Both the men’s and women’s distance runners from Villanova ran good races Friday at the Penn Relays.

Just not quite good enough to win.

One day after capturing its second straight distance medley relay title, the ’Nova women placed third in the women’s 4x1500 Championship of America relay, just behind first-place Michigan and second-place Oregon.

And the ’Nova men came in second place in Friday’s distance medley relay championship, falling to a Penn State squad that claimed its first DMR title since 1959.

“I’m happy for them,” Villanova men’s track coach Marcus O’Sullivan said of his runners. “And I’m disappointed for them.”

In its first big race of the 119th Penn Relays at Franklin Field, the Villanova men certainly lived up to its billing as one of the nation’s premier track programs.

Sam McEntee ran the 1200 in 2:53.0 to kick things off for the ’Cats. He was followed by Sam Ellison (who ran the 400 in 46.0 seconds), Chris FitzSimons (who ran the 800 in 1:49.4) and Jordan Williamsz (who anchored the mile in 3:58.4).

Meanwhile, La Salle’s team of Nick Crits, Wayne Bartholomew, Paul Reilly and Alfredo Santana placed a very respectable sixth. Interestingly enough, both Ellison and Reilly were teammates at nearby Upper Dublin High School, along with Mike Palmasino, who ran the leadoff leg for defending champion Princeton. Palmasino’s Tigers, however, stumbled to a ninth-place finish.

The biggest local story, though, was Villanova. And after failing to win the first of the three distance relays its entered in this weekend, the Wildcats will now focus on the other two -- Saturday’s 4xmile and 4x800.

“You walk past 20, 30 [Penn Relays] wheels every time you go in the locker room before every run,” McEntee said. “Marcus makes note of it. We have so many guys who have run here and won here. It’s such a rich history. Villanova is the school at Penn Relays.”

The same could be said for the ’Nova women, who already showed how potent they are with Friday’s DMR championship.

In the 4x1500, the Wildcats stayed right with powerhouses Michigan and Oregon for most of the race but found themselves trailing by at least 20 meters when anchor Emily Lipari took the baton.

Lipari ran the best anchor leg at 4:17.5 but it was not enough to close the deficit as Villanova placed third with a time of 17:17.57. Stephanie Schappert ran the leadoff leg in 4:22.9, Nicky Akande the second leg in 4:18, and Angel Piccirillo the third leg in 4:19.1.

“I have faith in my finish,” Lipari said. “My only goal was to catch up to them and worry about the finish later. Unfortunately, they started to bang into second gear and I just couldn’t give any more than I was already giving.
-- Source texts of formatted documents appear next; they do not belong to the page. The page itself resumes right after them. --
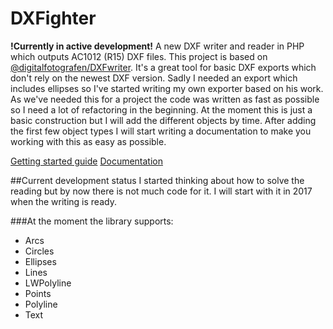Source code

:# DXFighter
**!Currently in active development!**
A new DXF writer and reader in PHP which outputs AC1012 (R15) DXF files.
This project is based on [@digitalfotografen/DXFwriter](https://github.com/digitalfotografen/DXFwriter). It's a great tool for basic DXF exports which don't rely on the newest DXF version. Sadly I needed an export which includes ellipses so I've started writing my own exporter based on his work. As we've needed this for a project the code was written as fast as possible so I need a lot of refactoring in the beginning. At the moment this is just a basic construction but I will add the different objects by time.
After adding the first few object types I will start writing a documentation to make you working with this as easy as possible.

[Getting started guide](https://github.com/enjoping/DXFighter/wiki/GettingStarted) 
[Documentation](https://github.com/enjoping/DXFighter/wiki/Documentation) 

##Current development status
I started thinking about how to solve the reading but by now there is not much code for it. I will start with it in 2017 when the writing is ready.

###At the moment the library supports:
 - Arcs
 - Circles
 - Ellipses
 - Lines
 - LWPolyline
 - Points
 - Polyline
 - Text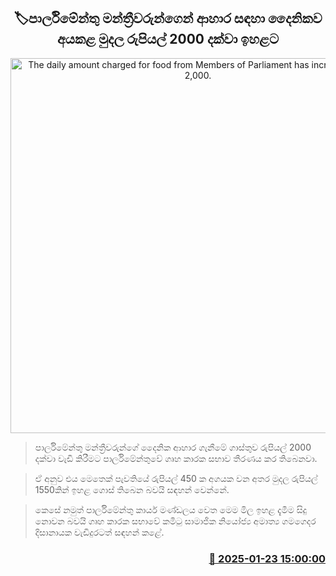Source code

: <p align='center'><b><h2 align='center' title='The daily amount charged for food from Members of Parliament has increased to Rs. 2,000.'>🏷පාර්ලිමේන්තු මන්ත්‍රීවරුන්ගෙන් ආහාර සඳහා දෛනිකව අයකළ මුදල රුපියල් 2000 දක්වා ඉහළට</h2></b></p>
<p align='center'><img src='https://helakuru.sgp1.cdn.digitaloceanspaces.com/esana/images/lib/parliment-archived.jpg' width='600' alt='The daily amount charged for food from Members of Parliament has increased to Rs. 2,000.'></p>

> පාර්ලිමේන්තු මන්ත්‍රීවරුන්ගේ දෛනික ආහාර ගැනීමේ ගාස්තුව රුපියල් 2000 දක්වා වැඩි කිරීමට පාර්ලිමේන්තුවේ ගෘහ කාරක සභාව තීරණය කර තිබෙනවා.

> ඒ අනුව එය මෙතෙක් පැවතියේ රුපියල් 450 ක අගයක වන අතර මුදල රුපියල් 1550කින් ඉහළ ගොස් තිබෙන බවයි සඳහන් වෙන්නේ.

> කෙසේ නමුත් පාර්ලිමේන්තු කාර්ය මණ්ඩලය වෙත මෙම මිල ඉහළ දැමීම සිදු නොවන බවයි ගෘහ කාරක සභාවේ කමිටු සාමාජික නියෝජ්‍ය අමාත්‍ය ගමගෙදර දිසානායක වැඩිදුරටත් සඳහන් කළේ. 



<h3 align='right'><a href='https://www.helakuru.lk/esana/p/106830/'>📅 2025-01-23 15:00:00</a></h3>
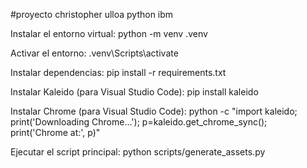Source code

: #proyecto christopher ulloa python ibm

Instalar el entorno virtual: python -m venv .venv

Activar el entorno: .venv\Scripts\activate

Instalar dependencias: pip install -r requirements.txt

Instalar Kaleido (para Visual Studio Code): pip install kaleido

Instalar Chrome (para Visual Studio Code): python -c "import kaleido; print('Downloading Chrome...'); p=kaleido.get_chrome_sync(); print('Chrome at:', p)"

Ejecutar el script principal: python scripts/generate_assets.py
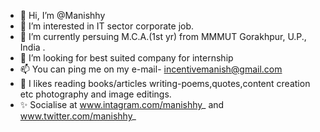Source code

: - 👋 Hi, I’m @Manishhy
- 👀 I’m interested in IT sector corporate job.
- 🌱 I’m currently persuing M.C.A.(1st yr) from MMMUT Gorakhpur, U.P., India .
- 💞️ I’m looking for best suited company for internship
- 📫 You can ping me on my e-mail- incentivemanish@gmail.com
- 🤠 I likes reading books/articles writing-poems,quotes,content creation etc photography and image editings.
- ✨ Socialise at www.intagram.com/manishhy_ and www.twitter.com/manishhy_


<!---
Manishhy/Manishhy is a ✨ special ✨ repository because its `README.md` (this file) appears on your GitHub profile.
You can click the Preview link to take a look at your changes.
--->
It’s frustrating because I keep replaying the race in my head. I know I could do it. But I’m going to take this one and learn from it and apply it to tomorrow.”

On Saturday, the ’Nova women will close out its distance relay events with a spot in the 4x800. Most other teams don’t compete in that many relays, and that was perhaps one reason why Michigan and Oregon -- both of whom didn’t participate in the women’s DMR on Thursday -- edged out the Wildcats on Friday.
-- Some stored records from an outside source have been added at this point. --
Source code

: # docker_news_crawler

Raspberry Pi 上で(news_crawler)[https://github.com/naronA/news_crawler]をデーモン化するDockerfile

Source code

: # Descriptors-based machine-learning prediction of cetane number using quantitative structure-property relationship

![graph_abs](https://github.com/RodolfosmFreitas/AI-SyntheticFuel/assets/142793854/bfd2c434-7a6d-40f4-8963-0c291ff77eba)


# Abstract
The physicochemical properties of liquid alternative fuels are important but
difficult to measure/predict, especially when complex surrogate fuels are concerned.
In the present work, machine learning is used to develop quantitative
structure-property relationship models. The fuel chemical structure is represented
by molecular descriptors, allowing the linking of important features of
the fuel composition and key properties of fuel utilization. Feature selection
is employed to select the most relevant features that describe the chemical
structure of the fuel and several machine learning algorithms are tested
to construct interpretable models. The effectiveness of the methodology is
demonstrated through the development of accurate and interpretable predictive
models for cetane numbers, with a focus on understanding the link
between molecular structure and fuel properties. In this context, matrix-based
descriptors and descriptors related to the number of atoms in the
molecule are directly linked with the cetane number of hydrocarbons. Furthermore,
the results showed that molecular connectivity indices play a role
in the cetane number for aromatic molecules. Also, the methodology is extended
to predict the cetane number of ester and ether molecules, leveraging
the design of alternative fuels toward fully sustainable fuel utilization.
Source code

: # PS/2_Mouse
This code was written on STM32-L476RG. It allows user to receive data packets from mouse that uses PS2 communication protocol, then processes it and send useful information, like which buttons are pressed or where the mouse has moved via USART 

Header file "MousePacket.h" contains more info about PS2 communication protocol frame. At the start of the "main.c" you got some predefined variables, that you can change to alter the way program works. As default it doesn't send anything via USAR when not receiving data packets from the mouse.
But the Wildcats wouldn’t have it any other way.

“We’re Villanova,” Schappert said. “We run as many races as we can.”

Praise for the Penn Relays
Just in case you needed any reminders just how respected the Penn Relays are, a couple of the world’s premier runners provided a couple.

In a press conference to preview Saturday’s highly anticipated USA vs. the World relays, England’s Christine Ohuruogo noted that “the atmosphere we have at Penn is like nothing I ever experienced, not even in London.” And American star Allyson Felix added that “there’s really no environment like this.”

Keep in mind, Ohuruogo and Felix are both past Olympic medalists.

Felix, who won three gold medals at the 2012 Summer Olympics in London, will likely run in both the 4x100 and 4x400 USA vs. the World relays on Saturday.

And another Olympic gold medalist, Jamaica’s Shelly-Ann Fraser-Pryce, hopes to slow her down.

“USA has been dominating the event for so long,” Fraser-Pryce said. “We just want to come at least one year and do something great. So maybe this year is the time.”

The USA vs. the World races will be televised live on NBC from 1-3 p.m.

Strong showing for Penn freshman
Sam Mattis knows a thing or two about the Penn Relays, having already captured three high school discus titles here.

It shouldn’t come as too much of a surprise, then, that the Penn freshman put in a strong showing in his first collegiate Penn Relays, placing fourth in the discus championship with a throw of 187 feet, 4 inches.

James Plummer of Rutgers won the event at 194-3.

High school fun
One of the loudest cheers of the day came in the high school girls 4x800 Championship of America when Columbia (Maplewood, N.J.) came from way behind in the final lap to overtake Jamaica’s Edwin Allen High and draw “U-S-A” chants from the Franklin Field crowd.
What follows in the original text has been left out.